The Position 2026 Summer Intern - Statistical Methods for Perturbation Analysis (TRAIL) Department Summary The statistical methods group of the Translational AI Lab (TRAIL) is part of Genentech's Research and Early Development (gRED) organization. We develop analytical methods to extract translational insights from large-scale and focused biological data. Currently, we work in close collaboration with wet lab scientists in the Translational Genomics and Proteomics Center (TGP) to develop joint computational and experimental frameworks to map and understand genetic and chemical perturbations at scale. This internship position is located in South San Francisco, on-site.

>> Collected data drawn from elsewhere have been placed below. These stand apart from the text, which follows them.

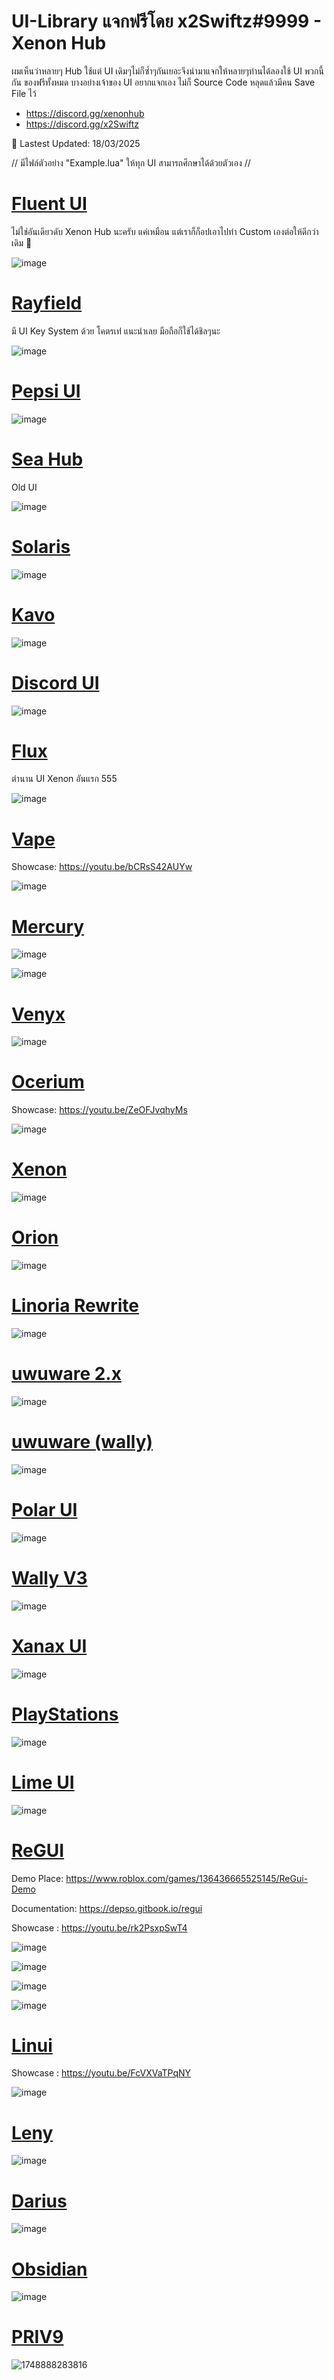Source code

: # UI-Library แจกฟรีโดย x2Swiftz#9999 - Xenon Hub 

ผมเห็นว่าหลายๆ Hub ใช้แต่ UI เดิมๆไม่ก็ซ้ำๆกันเยอะจึงนำมาแจกให้หลายๆท่านได้ลองใช้ UI พวกนี้กัน
ของฟรีทั้งหมด บางอย่างเจ้าของ UI อยากแจกเอง ไม่ก็ Source Code หลุดแล้วมีคน Save File ไว้

- https://discord.gg/xenonhub
- https://discord.gg/x2Swiftz

📅 Lastest Updated: 18/03/2025

// มีไฟล์ตัวอย่าง "Example.lua" ให้ทุก UI สามารถศึกษาได้ด้วยตัวเอง //

# [Fluent UI](https://raw.githubusercontent.com/x2Swiftz/UI-Library/main/Libraries/FluentUI-Example.lua)

ไม่ใช่อันเดียวดับ Xenon Hub นะครับ แค่เหมือน แต่เราก็ก็อปเอาไปทำ Custom เองต่อให้ดีกว่าเดิม 🤣

![image](https://github.com/x2Swiftz/UI-Library/assets/52291809/bd3568ba-4441-46cc-b57d-9e9a721266b7)

# [Rayfield](https://raw.githubusercontent.com/x2Swiftz/UI-Library/main/Libraries/Rayfield%20-%20Library.lua)

มี UI Key System ด้วย โคตรเท่่ แนะนำเลย มือถือก็ใช้ได้ชิลๆนะ

![image](https://github.com/x2Swiftz/UI-Library/assets/52291809/bb07945d-d339-4fff-9fc3-2529fa05b0f1)

# [Pepsi UI](https://github.com/x2Swiftz/UI-Library/blob/main/Libraries/Pepsi%20-%20Example.lua)

![image](https://user-images.githubusercontent.com/52291809/208847767-27008fa0-d140-435b-a575-264d4448d9e8.png)

# [Sea Hub](https://github.com/x2Swiftz/UI-Library/blob/main/Libraries/Sea%20Hub%20-%20Example.lua)

Old UI

![image](https://user-images.githubusercontent.com/52291809/208854362-86b669df-ebb0-4031-945b-ad39e9aa4453.png)

# [Solaris](https://github.com/x2Swiftz/UI-Library/blob/main/Libraries/Solaris%20-%20Example.lua)

![image](https://user-images.githubusercontent.com/52291809/208848208-03665de0-aa41-4d6a-8419-efdd975a7753.png)

# [Kavo](https://github.com/x2Swiftz/UI-Library/blob/main/Libraries/Kavo%20-%20Example.lua)

![image](https://user-images.githubusercontent.com/52291809/208848287-578cc12a-53d7-47a6-bf87-6208d5a3f568.png)

# [Discord UI](https://github.com/x2Swiftz/UI-Library/blob/main/Libraries/Discord%20-%20Example.lua)

![image](https://user-images.githubusercontent.com/52291809/208853495-5662e869-7179-44fb-b903-be161e275577.png)

# [Flux](https://github.com/x2Swiftz/UI-Library/blob/main/Libraries/Flux%20-%20Example.lua)

ตำนาน UI Xenon อันแรก 555

![image](https://user-images.githubusercontent.com/52291809/208848401-9e828258-7dfc-4999-8c1a-13498e03eef4.png)

# [Vape](https://github.com/x2Swiftz/UI-Library/blob/main/Libraries/vape%20-%20Example.lua)

Showcase: https://youtu.be/bCRsS42AUYw

![image](https://user-images.githubusercontent.com/52291809/208848764-06467b38-ea59-44eb-a179-2c121bafae32.png)

# [Mercury](https://github.com/x2Swiftz/UI-Library/blob/main/Libraries/Mercury%20-%20Example.lua)

![image](https://user-images.githubusercontent.com/52291809/208849259-26e99d77-0468-478f-a207-ac0a8f9c1377.png)

![image](https://user-images.githubusercontent.com/52291809/208850263-ad0e5bbd-d940-4e41-b929-4d051e96394d.png)


# [Venyx](https://github.com/x2Swiftz/UI-Library/blob/main/Libraries/Venyx%20-%20Example.lua)

![image](https://user-images.githubusercontent.com/52291809/208849651-c939b7c4-7524-4c29-81ce-7f9818ec8d5e.png)


# [Ocerium](https://github.com/x2Swiftz/UI-Library/blob/main/Libraries/Ocerium%20-%20Example.lua)

Showcase: https://youtu.be/ZeOFJvqhyMs

![image](https://user-images.githubusercontent.com/52291809/208850692-f88240d5-c07d-486e-8566-1314aacffa87.png)


# [Xenon](https://github.com/x2Swiftz/UI-Library/blob/main/Libraries/Xenon%20-%20Example.lua)

![image](https://user-images.githubusercontent.com/52291809/208850978-a7b38607-87fe-45af-82da-4549c9baa065.png)

# [Orion](https://github.com/x2Swiftz/UI-Library/blob/main/Libraries/Orion%20-%20Example.lua)

![image](https://user-images.githubusercontent.com/52291809/208851233-721e7ac1-47b4-4e8d-ba82-1b8d5a96f123.png)

# [Linoria Rewrite](https://github.com/x2Swiftz/UI-Library/blob/main/Libraries/Linoria%20-%20Example.lua)

![image](https://user-images.githubusercontent.com/52291809/208851470-7803c67a-b76d-40e0-903f-14999593bf62.png)

# [uwuware 2.x](https://github.com/x2Swiftz/UI-Library/blob/main/Libraries/uwuware%20(2.x)%20-%20Library.lua)

![image](https://user-images.githubusercontent.com/52291809/208851553-f2687993-7843-4206-b92b-5da626473157.png)

# [uwuware (wally)](https://github.com/x2Swiftz/UI-Library/blob/main/Libraries/uwuware%20(wally)%20-%20Library.lua)

![image](https://user-images.githubusercontent.com/52291809/208851635-d953463e-1c06-4292-8994-1280b3a3f5a1.png)

# [Polar UI](https://github.com/x2Swiftz/UI-Library/blob/main/Libraries/Polar%20-%20Example.lua)

![image](https://user-images.githubusercontent.com/52291809/208852109-5c07216d-655f-4ee2-934d-084afa5b175d.png)

# [Wally V3](https://github.com/x2Swiftz/UI-Library/blob/main/Libraries/Wally%20V3%20-%20Example.lua)

![image](https://user-images.githubusercontent.com/52291809/208852661-4fdf7377-e265-404c-9087-833288efa02d.png)

# [Xanax UI](https://github.com/x2Swiftz/UI-Library/blob/main/Libraries/Xanax%20-%20Example.lua)

![image](https://user-images.githubusercontent.com/52291809/208852875-6cb5c4e7-e09f-4bc0-9bbd-848ac894602e.png)

# [PlayStations](https://github.com/x2Swiftz/UI-Library/blob/main/Libraries/PlayStations%20-%20Example.lua)

![image](https://user-images.githubusercontent.com/52291809/208853810-42419826-ac4d-4f24-a0c8-6a3f2f40cc3a.png)

# [Lime UI](https://github.com/x2Swiftz/UI-Library/blob/main/Libraries/Lime%20-%20Example.lua)

![image](https://user-images.githubusercontent.com/52291809/208855109-4c21d78c-100b-43c2-9f42-dcecb781f2cd.png)

# [ReGUI](https://github.com/x2Swiftz/UI-Library/blob/main/Libraries/ReGUI%20-%20Example.lua)

Demo Place: https://www.roblox.com/games/136436665525145/ReGui-Demo

Documentation: https://depso.gitbook.io/regui

Showcase : https://youtu.be/rk2PsxpSwT4

![image](https://github.com/user-attachments/assets/eda78d44-b036-4337-b524-2afa8ac7d601)

![image](https://github.com/user-attachments/assets/adc363e7-112b-4196-bd7f-10d0a9677607)

![image](https://github.com/user-attachments/assets/43a9549d-2b17-4890-a7dc-28ed1dbb08f2)

![image](https://github.com/user-attachments/assets/289b3727-5b2f-47f4-aafe-731ddcb99183)

# [Linui](https://github.com/x2Swiftz/UI-Library/blob/main/Libraries/Linui%20-%20Example.lua)

Showcase : https://youtu.be/FcVXVaTPqNY

![image](https://github.com/user-attachments/assets/76ffcd08-156b-4a41-8a6c-00920d2239f8)

# [Leny](https://github.com/x2Swiftz/UI-Library/blob/main/Libraries/Leny%20-%20Example.lua)

![image](https://github.com/user-attachments/assets/2b6a94a9-8a34-4997-be01-a6dee1e2dd2e)

# [Darius](https://raw.githubusercontent.com/x2Swiftz/UI-Library/refs/heads/main/Libraries/Darius%20-%20Example%20.lua)

![image](https://github.com/user-attachments/assets/86587b43-8fbe-47c7-b731-955006d8a309)

# [Obsidian](https://raw.githubusercontent.com/x2Swiftz/UI-Library/refs/heads/main/Libraries/Obsidan%20-%20Example.lua)

![image](https://github.com/user-attachments/assets/ce0cc796-0ba9-40d4-8dfa-344e6d229071)

# [PRIV9](https://raw.githubusercontent.com/x2Swiftz/UI-Library/refs/heads/main/Libraries/PRIV9%20-%20Example.lua)

![1748888283816](https://github.com/user-attachments/assets/12b4202b-128d-4f25-bab9-753868d63651)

The Opportunity
- Explore large-scale chemical and genetic perturbation data across disease subtypes.
- Test and benchmark existing statistical and machine learning methods.
- Develop and apply novel algorithms to understand context-specific drug mechanisms of action.
- Develop scientific software tools and contribute to manuscripts.
- Collaborate with technology teams to design follow-up experiments.
- Intensive 12-weeks, full-time (40 hours per week) paid internship.
- Program start dates are in May/June (Summer).
- A stipend, based on location, will be provided to help alleviate costs associated with the internship.
- Ownership of challenging and impactful business-critical projects.
- Work with some of the most talented people in the biotechnology industry.
- Must be pursuing a PhD (enrolled student).
- Computer Science, Statistics, Mathematics, Computational Biology, Biostatistics, or a related field.
- Proficiency in bioinformatics (programming and HPC).
- Experience developing statistical or computational methods to analyze omics data.
- Experience with perturbation data is a plus.
- Proactive, resourceful, tenacious.
- Excellent communication, collaboration, and interpersonal skills.
- Complements our culture and the standards that guide our daily behavior & decisions: Integrity, Courage, and Passion.